<rycee>
But the patch applies cleanly on 19.03 and I've been using it since then.
<infinisil>
I see
<infinisil>
It might be a cool idea to have a general auto-update infrastructure for nixpkgs
<infinisil>
A bot that runs every week or so, using an auto-update config specified in nixpkgs itself
<infinisil>
Instead of having all these ad-hoc update scripts scattered across
<rycee>
Certainly, that would be quite nice.
<rycee>
I do something like that with the Firefox addons and it's been working pretty well.
<judson_>
Unifying a lot of the nixpkgs infra would be rad.
<judson_>
I still would like to see that for language repos, but... it would not be easy to get to.
<judson_>
OTOH, nix-prefetch-* happened
<rycee>
judson_: Yes, more uniformity in general would be nice. Quite silly to have to learn a whole new packaging structure inside Nixpkgs when you go from Haskell to Perl or whatever.
<judson_>
At the same time, there's basic philosophical/political issues there.
<rycee>
Certainly. But one can dream :-D
<judson_>
I'd advocate that the Ruby approach is correct: the deps of an application should be scoped to the app. The nixpkgs-Python maintainer holds that it should be repo-scoped in order to make package updates easier.
<judson_>
OTOH, I've had python based apps break in Nix because stuff got updated...
<judson_>
And I don't know how the Haskell packaging world works.
<judson_>
But if we could agree on a common-enough approach we could start having nixify-* tools.

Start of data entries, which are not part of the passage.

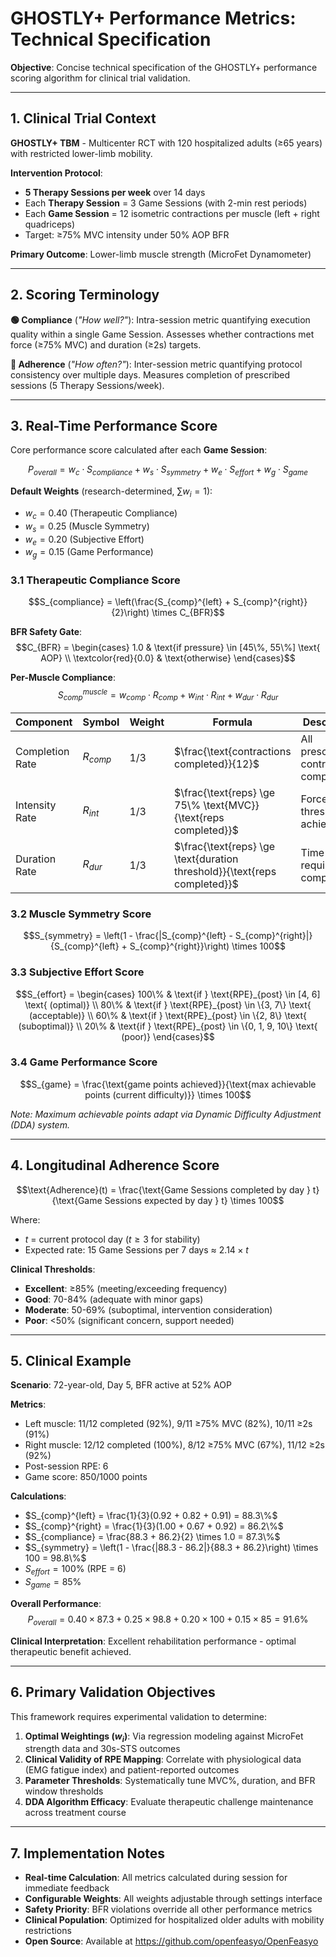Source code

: # GHOSTLY+ Performance Metrics: Technical Specification

**Objective**: Concise technical specification of the GHOSTLY+ performance scoring algorithm for clinical trial validation.

---

## 1. Clinical Trial Context

**GHOSTLY+ TBM** - Multicenter RCT with 120 hospitalized adults (≥65 years) with restricted lower-limb mobility.

**Intervention Protocol**:
- **5 Therapy Sessions per week** over 14 days
- Each **Therapy Session** = 3 Game Sessions (with 2-min rest periods)
- Each **Game Session** = 12 isometric contractions per muscle (left + right quadriceps)
- Target: ≥75% MVC intensity under 50% AOP BFR

**Primary Outcome**: Lower-limb muscle strength (MicroFet Dynamometer)

---

## 2. Scoring Terminology

**🟢 Compliance** (*"How well?"*): Intra-session metric quantifying execution quality within a single Game Session. Assesses whether contractions met force (≥75% MVC) and duration (≥2s) targets.

**🔵 Adherence** (*"How often?"*): Inter-session metric quantifying protocol consistency over multiple days. Measures completion of prescribed sessions (5 Therapy Sessions/week).

---

## 3. Real-Time Performance Score

Core performance score calculated after each **Game Session**:

$$P_{overall} = w_c \cdot S_{compliance} + w_s \cdot S_{symmetry} + w_e \cdot S_{effort} + w_g \cdot S_{game}$$

**Default Weights** (research-determined, $\sum w_i = 1$):
- $w_c = 0.40$ (Therapeutic Compliance)
- $w_s = 0.25$ (Muscle Symmetry) 
- $w_e = 0.20$ (Subjective Effort)
- $w_g = 0.15$ (Game Performance)

### 3.1 Therapeutic Compliance Score

$$S_{compliance} = \left(\frac{S_{comp}^{left} + S_{comp}^{right}}{2}\right) \times C_{BFR}$$

**BFR Safety Gate**:
$$C_{BFR} = \begin{cases}
1.0 & \text{if pressure} \in [45\%, 55\%] \text{ AOP} \\
\textcolor{red}{0.0} & \text{otherwise}
\end{cases}$$

**Per-Muscle Compliance**:
$$S_{comp}^{muscle} = w_{comp} \cdot R_{comp} + w_{int} \cdot R_{int} + w_{dur} \cdot R_{dur}$$

| Component | Symbol | Weight | Formula | Description |
|-----------|--------|--------|---------|-------------|
| Completion Rate | $R_{comp}$ | 1/3 | $\frac{\text{contractions completed}}{12}$ | All prescribed contractions completed |
| Intensity Rate | $R_{int}$ | 1/3 | $\frac{\text{reps} \ge 75\% \text{MVC}}{\text{reps completed}}$ | Force threshold achievement |
| Duration Rate | $R_{dur}$ | 1/3 | $\frac{\text{reps} \ge \text{duration threshold}}{\text{reps completed}}$ | Time requirement compliance |

### 3.2 Muscle Symmetry Score

$$S_{symmetry} = \left(1 - \frac{|S_{comp}^{left} - S_{comp}^{right}|}{S_{comp}^{left} + S_{comp}^{right}}\right) \times 100$$

### 3.3 Subjective Effort Score

$$S_{effort} = \begin{cases}
100\% & \text{if } \text{RPE}_{post} \in [4, 6] \text{ (optimal)} \\
80\% & \text{if } \text{RPE}_{post} \in \{3, 7\} \text{ (acceptable)} \\
60\% & \text{if } \text{RPE}_{post} \in \{2, 8\} \text{ (suboptimal)} \\
20\% & \text{if } \text{RPE}_{post} \in \{0, 1, 9, 10\} \text{ (poor)}
\end{cases}$$

### 3.4 Game Performance Score

$$S_{game} = \frac{\text{game points achieved}}{\text{max achievable points (current difficulty)}} \times 100$$

*Note: Maximum achievable points adapt via Dynamic Difficulty Adjustment (DDA) system.*

---

## 4. Longitudinal Adherence Score

$$\text{Adherence}(t) = \frac{\text{Game Sessions completed by day } t}{\text{Game Sessions expected by day } t} \times 100$$

Where:
- $t$ = current protocol day ($t \geq 3$ for stability)
- Expected rate: 15 Game Sessions per 7 days ≈ $2.14 \times t$

**Clinical Thresholds**:
- **Excellent**: ≥85% (meeting/exceeding frequency)
- **Good**: 70-84% (adequate with minor gaps)
- **Moderate**: 50-69% (suboptimal, intervention consideration)
- **Poor**: <50% (significant concern, support needed)

---

## 5. Clinical Example

**Scenario**: 72-year-old, Day 5, BFR active at 52% AOP

**Metrics**:
- Left muscle: 11/12 completed (92%), 9/11 ≥75% MVC (82%), 10/11 ≥2s (91%)
- Right muscle: 12/12 completed (100%), 8/12 ≥75% MVC (67%), 11/12 ≥2s (92%)
- Post-session RPE: 6
- Game score: 850/1000 points

**Calculations**:
- $S_{comp}^{left} = \frac{1}{3}(0.92 + 0.82 + 0.91) = 88.3\%$
- $S_{comp}^{right} = \frac{1}{3}(1.00 + 0.67 + 0.92) = 86.2\%$
- $S_{compliance} = \frac{88.3 + 86.2}{2} \times 1.0 = 87.3\%$
- $S_{symmetry} = \left(1 - \frac{|88.3 - 86.2|}{88.3 + 86.2}\right) \times 100 = 98.8\%$
- $S_{effort} = 100\%$ (RPE = 6)
- $S_{game} = 85\%$

**Overall Performance**:
$$P_{overall} = 0.40 \times 87.3 + 0.25 \times 98.8 + 0.20 \times 100 + 0.15 \times 85 = 91.6\%$$

**Clinical Interpretation**: Excellent rehabilitation performance - optimal therapeutic benefit achieved.

---

## 6. Primary Validation Objectives

This framework requires experimental validation to determine:

1. **Optimal Weightings ($w_i$)**: Via regression modeling against MicroFet strength data and 30s-STS outcomes
2. **Clinical Validity of RPE Mapping**: Correlate with physiological data (EMG fatigue index) and patient-reported outcomes
3. **Parameter Thresholds**: Systematically tune MVC%, duration, and BFR window thresholds
4. **DDA Algorithm Efficacy**: Evaluate therapeutic challenge maintenance across treatment course

---

## 7. Implementation Notes

- **Real-time Calculation**: All metrics calculated during session for immediate feedback
- **Configurable Weights**: All weights adjustable through settings interface
- **Safety Priority**: BFR violations override all other performance metrics
- **Clinical Population**: Optimized for hospitalized older adults with mobility restrictions
- **Open Source**: Available at https://github.com/openfeasyo/OpenFeasyo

xent has joined #home-manager
<xent>
hello
<xent>
is there a guide to install home manager
<infinisil>
judson_: What do you mean by "scoped to the app"?
<judson_>
What version of Nokogiri does e.g. Gitlab use? Should it be the same one that Rubymine does?
<judson_>
xent, the README it pretty good, I thought.
<judson_>
Ruby packages have a gemset.nix generated by bundix based on the Ruby Gemfile that picks the exact versions w/ digests.
<infinisil>
judson_: Oh right
<infinisil>
Yeah that doesn't work for Haskell at least
<judson_>
There's a pypi2nix, but PRs based on it get rejected.
<infinisil>
Because this would mean there would be so many dependencies of almost the same version to build
<xent>
is it ok to run this “nix-shell '<home-manager>' -A install”
<xent>
or is there a better way to add it into the config?
<infinisil>
judson_: And python is done the same way because it means you have a single set of dependencies. This also makes fixing things easier. If some python package fails to build, you won't have to fix it for all apps that use it
<rycee>
xent: That command looks OK. It's like the one in the installation instructions.
<xent>
rycee: ok thank you
<infinisil>
judson_: I guess perl can do that because of how perl doesn't have any complicated builds
<infinisil>
It just needs some perl path stuff and everything will work out (is my guess)
<judson_>
I guess I'm not clear on how python varies there. How would a python package fail to build?
<rycee>
infinisil: Yeah, I think that would work for Perl.
<infinisil>
judson_: Dependency mismatch, a couple python packages need to build C stuff or other things to build
<infinisil>
Can't think of anything else right now
* infinisil
looks at pkgs/development/python-modules
<infinisil>
Ah right, tests failing all the time
<judson_>
Ruby has similar, I think. FFI. Nokogiri is the go-to example because Rails depends on it and it links against libxml2
<judson_>
And carries around its own portage implementation as a result!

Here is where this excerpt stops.